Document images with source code
◇ ◇ ◇ ◇ ◇

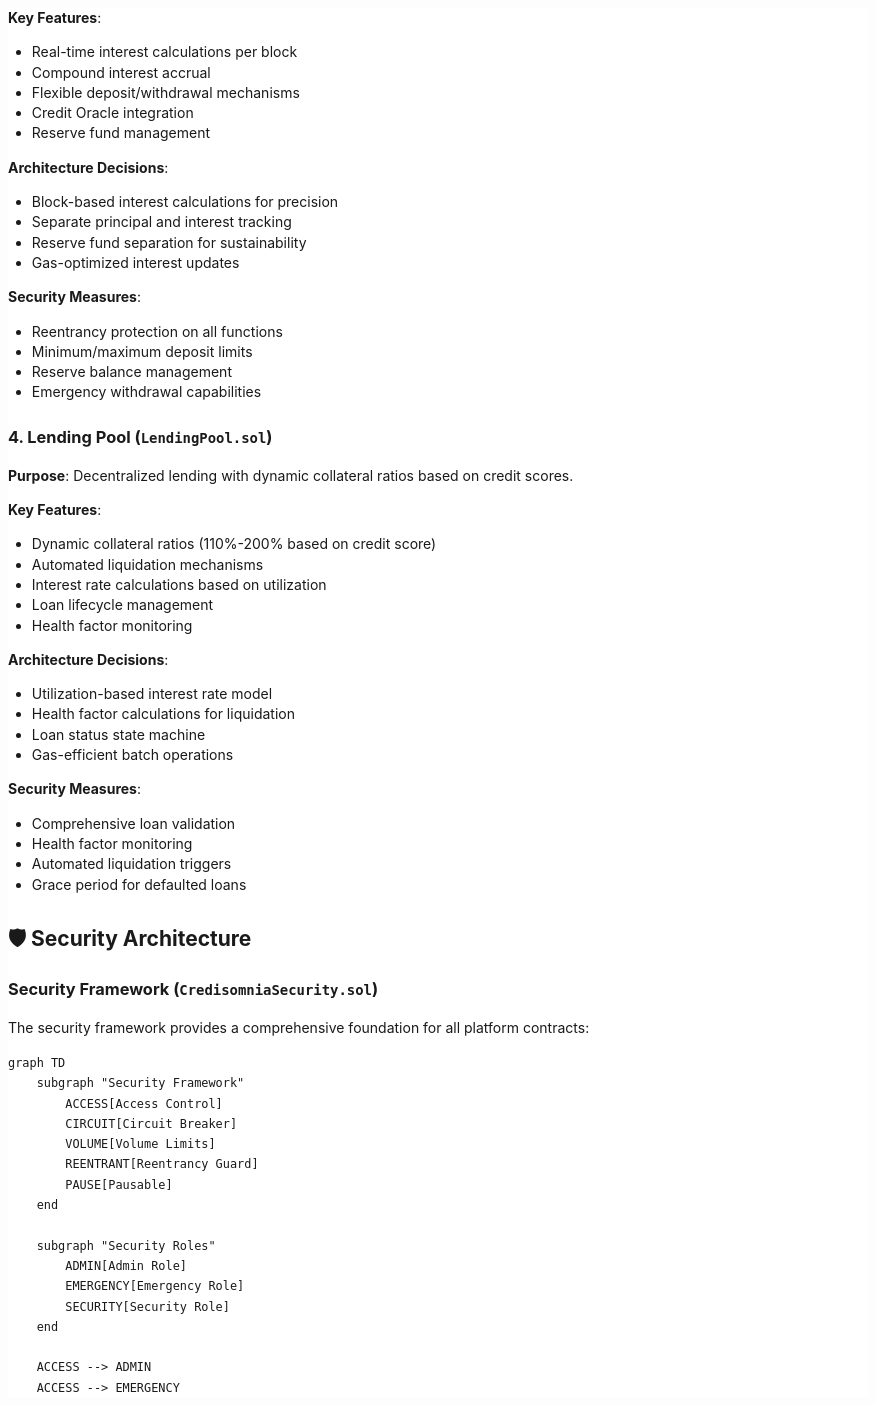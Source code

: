 **Key Features**:
- Real-time interest calculations per block
- Compound interest accrual
- Flexible deposit/withdrawal mechanisms
- Credit Oracle integration
- Reserve fund management

**Architecture Decisions**:
- Block-based interest calculations for precision
- Separate principal and interest tracking
- Reserve fund separation for sustainability
- Gas-optimized interest updates

**Security Measures**:
- Reentrancy protection on all functions
- Minimum/maximum deposit limits
- Reserve balance management
- Emergency withdrawal capabilities

### 4. Lending Pool (`LendingPool.sol`)

**Purpose**: Decentralized lending with dynamic collateral ratios based on credit scores.

**Key Features**:
- Dynamic collateral ratios (110%-200% based on credit score)
- Automated liquidation mechanisms
- Interest rate calculations based on utilization
- Loan lifecycle management
- Health factor monitoring

**Architecture Decisions**:
- Utilization-based interest rate model
- Health factor calculations for liquidation
- Loan status state machine
- Gas-efficient batch operations

**Security Measures**:
- Comprehensive loan validation
- Health factor monitoring
- Automated liquidation triggers
- Grace period for defaulted loans

## 🛡️ Security Architecture

### Security Framework (`CredisomniaSecurity.sol`)

The security framework provides a comprehensive foundation for all platform contracts:

```mermaid
graph TD
    subgraph "Security Framework"
        ACCESS[Access Control]
        CIRCUIT[Circuit Breaker]
        VOLUME[Volume Limits]
        REENTRANT[Reentrancy Guard]
        PAUSE[Pausable]
    end
    
    subgraph "Security Roles"
        ADMIN[Admin Role]
        EMERGENCY[Emergency Role]
        SECURITY[Security Role]
    end
    
    ACCESS --> ADMIN
    ACCESS --> EMERGENCY
```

◇ ◇ ◇ ◇ ◇

## Problem to solve
Extract from the data every line where "management" shows up.

## Response below
- Reserve fund management
- Reserve balance management
- Loan lifecycle management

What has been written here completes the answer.